« Pourquoi viens-tu si tard ? | Page d'accueil | Le fusible »

23 mars 2008

Il faut que la flamme vacille.

Etant donné ce que la Chine fait subir aux Tibétains, doit-on aller participer aux prochains jeux olympiques?

La question s'était déjà posée en 1936 alors que Hitler était au pouvoir. L'esprit olympique avait finalement triomphé de la barbarie naissante, sans toutefois changer le cours de l'histoire, en battant en brèche la propagande du Reich. Hitler, qui avait voulu profiter de l'occasion pour démontrer la supériorité de la race blanche, reçut cette fois là sa première gifle. Ce fut le festival des athlètes noirs; en particulier de Jesse Owens vainqueur du 100m (devant un Allemand), du 200m, du saut en longueur et qui battit en équipe le record du monde du 4X100.

Aujourd'hui les enjeux sont différents. Les intérêts économiques sont tels qu'aucune nation en vue ne prendra le risque de se mettre à dos les dirigeants chinois. La position de notre ministre des affaires étrangères, qu'on a connu jadis plus engagé pour la bonne cause, est à cet égard significative et Georges Bush montre sa complaisance en faisant savoir qu'il se rendra à Pékin.

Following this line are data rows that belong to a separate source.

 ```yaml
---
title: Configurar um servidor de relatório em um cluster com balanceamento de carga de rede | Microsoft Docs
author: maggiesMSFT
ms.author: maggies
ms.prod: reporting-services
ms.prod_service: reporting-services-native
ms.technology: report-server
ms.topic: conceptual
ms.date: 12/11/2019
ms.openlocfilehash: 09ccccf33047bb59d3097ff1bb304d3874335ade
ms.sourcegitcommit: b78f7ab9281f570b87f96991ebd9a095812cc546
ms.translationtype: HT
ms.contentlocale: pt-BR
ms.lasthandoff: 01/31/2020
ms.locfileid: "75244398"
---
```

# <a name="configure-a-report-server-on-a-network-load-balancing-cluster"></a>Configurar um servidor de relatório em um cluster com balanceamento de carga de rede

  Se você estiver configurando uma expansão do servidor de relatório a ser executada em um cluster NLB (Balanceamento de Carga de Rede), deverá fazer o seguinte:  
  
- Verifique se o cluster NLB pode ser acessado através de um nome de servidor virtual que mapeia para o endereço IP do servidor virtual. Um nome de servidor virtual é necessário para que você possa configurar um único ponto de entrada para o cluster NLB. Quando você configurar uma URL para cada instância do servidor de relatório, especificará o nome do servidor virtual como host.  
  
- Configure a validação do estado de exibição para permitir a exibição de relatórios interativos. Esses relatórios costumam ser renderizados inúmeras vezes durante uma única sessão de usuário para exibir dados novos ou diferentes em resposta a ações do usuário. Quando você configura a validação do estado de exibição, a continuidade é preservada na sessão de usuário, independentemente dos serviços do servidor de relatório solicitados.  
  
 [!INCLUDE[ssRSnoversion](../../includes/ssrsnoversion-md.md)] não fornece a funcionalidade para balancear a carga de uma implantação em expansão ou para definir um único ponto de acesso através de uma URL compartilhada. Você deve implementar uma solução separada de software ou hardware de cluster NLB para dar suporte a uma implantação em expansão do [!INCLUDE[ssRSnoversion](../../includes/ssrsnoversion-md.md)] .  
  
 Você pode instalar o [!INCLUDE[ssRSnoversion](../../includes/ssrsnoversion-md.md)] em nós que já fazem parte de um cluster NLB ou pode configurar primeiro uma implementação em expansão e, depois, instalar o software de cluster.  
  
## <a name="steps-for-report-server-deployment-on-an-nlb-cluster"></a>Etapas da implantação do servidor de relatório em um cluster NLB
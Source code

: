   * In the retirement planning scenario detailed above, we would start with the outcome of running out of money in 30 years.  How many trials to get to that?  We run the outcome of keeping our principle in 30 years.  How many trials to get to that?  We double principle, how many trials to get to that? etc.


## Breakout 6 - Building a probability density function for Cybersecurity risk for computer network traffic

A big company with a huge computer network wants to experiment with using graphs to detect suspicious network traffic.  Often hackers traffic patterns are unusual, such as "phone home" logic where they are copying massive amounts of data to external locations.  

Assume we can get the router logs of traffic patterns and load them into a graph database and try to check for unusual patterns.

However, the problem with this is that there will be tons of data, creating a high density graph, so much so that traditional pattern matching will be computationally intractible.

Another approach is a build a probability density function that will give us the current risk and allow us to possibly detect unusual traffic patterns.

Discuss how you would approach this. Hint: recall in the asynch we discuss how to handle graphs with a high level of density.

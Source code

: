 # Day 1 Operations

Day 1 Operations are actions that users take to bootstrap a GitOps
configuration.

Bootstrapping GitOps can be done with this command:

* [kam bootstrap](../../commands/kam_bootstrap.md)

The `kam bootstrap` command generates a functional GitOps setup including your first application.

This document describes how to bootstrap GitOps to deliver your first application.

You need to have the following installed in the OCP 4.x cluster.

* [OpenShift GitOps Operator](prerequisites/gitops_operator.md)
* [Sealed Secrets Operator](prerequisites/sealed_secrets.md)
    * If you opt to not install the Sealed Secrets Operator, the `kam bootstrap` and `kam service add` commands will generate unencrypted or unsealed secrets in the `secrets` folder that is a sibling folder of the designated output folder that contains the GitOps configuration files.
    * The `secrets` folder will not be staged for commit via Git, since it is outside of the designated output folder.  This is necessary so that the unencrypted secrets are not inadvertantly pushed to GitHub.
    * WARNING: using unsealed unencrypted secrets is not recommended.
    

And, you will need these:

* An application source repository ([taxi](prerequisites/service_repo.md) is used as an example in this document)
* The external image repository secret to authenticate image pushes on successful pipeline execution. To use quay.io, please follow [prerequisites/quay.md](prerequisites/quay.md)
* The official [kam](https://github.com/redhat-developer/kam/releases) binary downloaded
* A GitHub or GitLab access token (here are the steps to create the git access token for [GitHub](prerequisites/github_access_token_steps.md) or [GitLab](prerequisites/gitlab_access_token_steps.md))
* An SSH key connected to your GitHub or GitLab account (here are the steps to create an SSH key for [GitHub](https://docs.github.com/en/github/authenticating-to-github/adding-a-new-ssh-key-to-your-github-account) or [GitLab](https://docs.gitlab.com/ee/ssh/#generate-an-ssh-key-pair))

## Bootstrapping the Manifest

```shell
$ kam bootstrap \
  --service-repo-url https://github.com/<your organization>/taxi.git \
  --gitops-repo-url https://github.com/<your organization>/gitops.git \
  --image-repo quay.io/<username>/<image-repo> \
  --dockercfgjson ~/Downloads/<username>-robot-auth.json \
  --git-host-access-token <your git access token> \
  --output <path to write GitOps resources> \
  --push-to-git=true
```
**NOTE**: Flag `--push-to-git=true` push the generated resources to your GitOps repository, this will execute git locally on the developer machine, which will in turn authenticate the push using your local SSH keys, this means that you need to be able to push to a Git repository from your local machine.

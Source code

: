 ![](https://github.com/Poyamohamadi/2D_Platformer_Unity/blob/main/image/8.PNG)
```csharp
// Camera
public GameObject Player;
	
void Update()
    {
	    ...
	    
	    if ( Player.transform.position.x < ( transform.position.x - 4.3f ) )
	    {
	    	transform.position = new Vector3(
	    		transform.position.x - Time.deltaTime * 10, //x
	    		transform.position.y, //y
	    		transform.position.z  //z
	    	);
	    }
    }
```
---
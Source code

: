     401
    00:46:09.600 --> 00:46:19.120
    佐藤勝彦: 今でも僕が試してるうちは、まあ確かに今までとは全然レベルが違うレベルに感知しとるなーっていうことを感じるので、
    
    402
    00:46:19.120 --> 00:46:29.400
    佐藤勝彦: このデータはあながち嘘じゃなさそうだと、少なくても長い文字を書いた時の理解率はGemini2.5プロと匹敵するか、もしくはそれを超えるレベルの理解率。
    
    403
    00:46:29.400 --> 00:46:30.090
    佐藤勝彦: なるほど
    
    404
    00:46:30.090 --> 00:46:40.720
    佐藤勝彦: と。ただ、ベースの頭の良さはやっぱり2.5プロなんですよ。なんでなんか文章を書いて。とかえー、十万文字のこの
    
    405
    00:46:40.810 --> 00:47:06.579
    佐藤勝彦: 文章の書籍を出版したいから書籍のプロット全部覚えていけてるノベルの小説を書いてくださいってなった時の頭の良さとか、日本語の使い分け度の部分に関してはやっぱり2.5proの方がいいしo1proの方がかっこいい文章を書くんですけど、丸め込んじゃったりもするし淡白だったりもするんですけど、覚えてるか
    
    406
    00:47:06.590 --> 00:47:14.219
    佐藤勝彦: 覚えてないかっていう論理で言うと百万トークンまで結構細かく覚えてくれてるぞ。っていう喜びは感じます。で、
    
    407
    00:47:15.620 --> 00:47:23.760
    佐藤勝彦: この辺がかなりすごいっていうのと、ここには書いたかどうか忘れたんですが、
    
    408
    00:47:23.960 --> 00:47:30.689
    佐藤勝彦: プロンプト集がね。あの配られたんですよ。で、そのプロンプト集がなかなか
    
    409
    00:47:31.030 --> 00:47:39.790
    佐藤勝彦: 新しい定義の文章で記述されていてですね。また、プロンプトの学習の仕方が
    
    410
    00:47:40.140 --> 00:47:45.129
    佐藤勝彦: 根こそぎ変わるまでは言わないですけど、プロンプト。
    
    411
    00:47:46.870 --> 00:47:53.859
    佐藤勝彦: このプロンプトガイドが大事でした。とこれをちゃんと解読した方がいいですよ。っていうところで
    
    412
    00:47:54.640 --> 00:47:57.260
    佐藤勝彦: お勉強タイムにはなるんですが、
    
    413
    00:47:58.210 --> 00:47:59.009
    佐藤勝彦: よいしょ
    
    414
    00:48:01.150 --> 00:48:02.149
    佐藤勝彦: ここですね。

Dans le concert des nations, la cause est donc entendue et ce n'est pas quelques défilés de militants convaincus qui changeront le cours des choses. Il ne faut plus se faire d'illusion sur ce début de siècle, ce ne sont plus les nobles idées qui comptent, mais le commerce qui engendre le profit. La société est à l'image de nous, consommateurs de tous poils.

Comment donc aller là-bas sans perdre son âme? A mon avis en jouant sur la situation inconfortable des Chinois. Leurs dirigeants comptent sur la grande manifestation sportive pour renvoyer au monde l'image positive d'une nation moderne en pleine expansion. Ils savent aussi que des gens influents du sport, de la politique, de l'économie, de la presse, vont converger vers eux. Parmi ces derniers, ils se trouvera bien (espérons-le) quelques bonnes volontés capables d'aller de l'autre côté du miroir pour montrer à la face du monde l'envers du décor. Rien n'empêche non plus le vainqueur sur son podium d'adresser un signe fort aux victimes de l'oppression.

Qu'on ne nous présente pas seulement la belle vitrine du conte de fée, mais qu'on mette au grand jour aussi les arrières boutiques moins prestigieuses. Appuyer le doigt sur un point douloureux peut aider au diagnostic de la maladie. C'est hélas! le seul domaine du possible. Si nous ne pouvons rien changer au cours de l'histoire ni au destins des opprimés, faisons comme Jesse Owen: sauvons au moins notre dignité.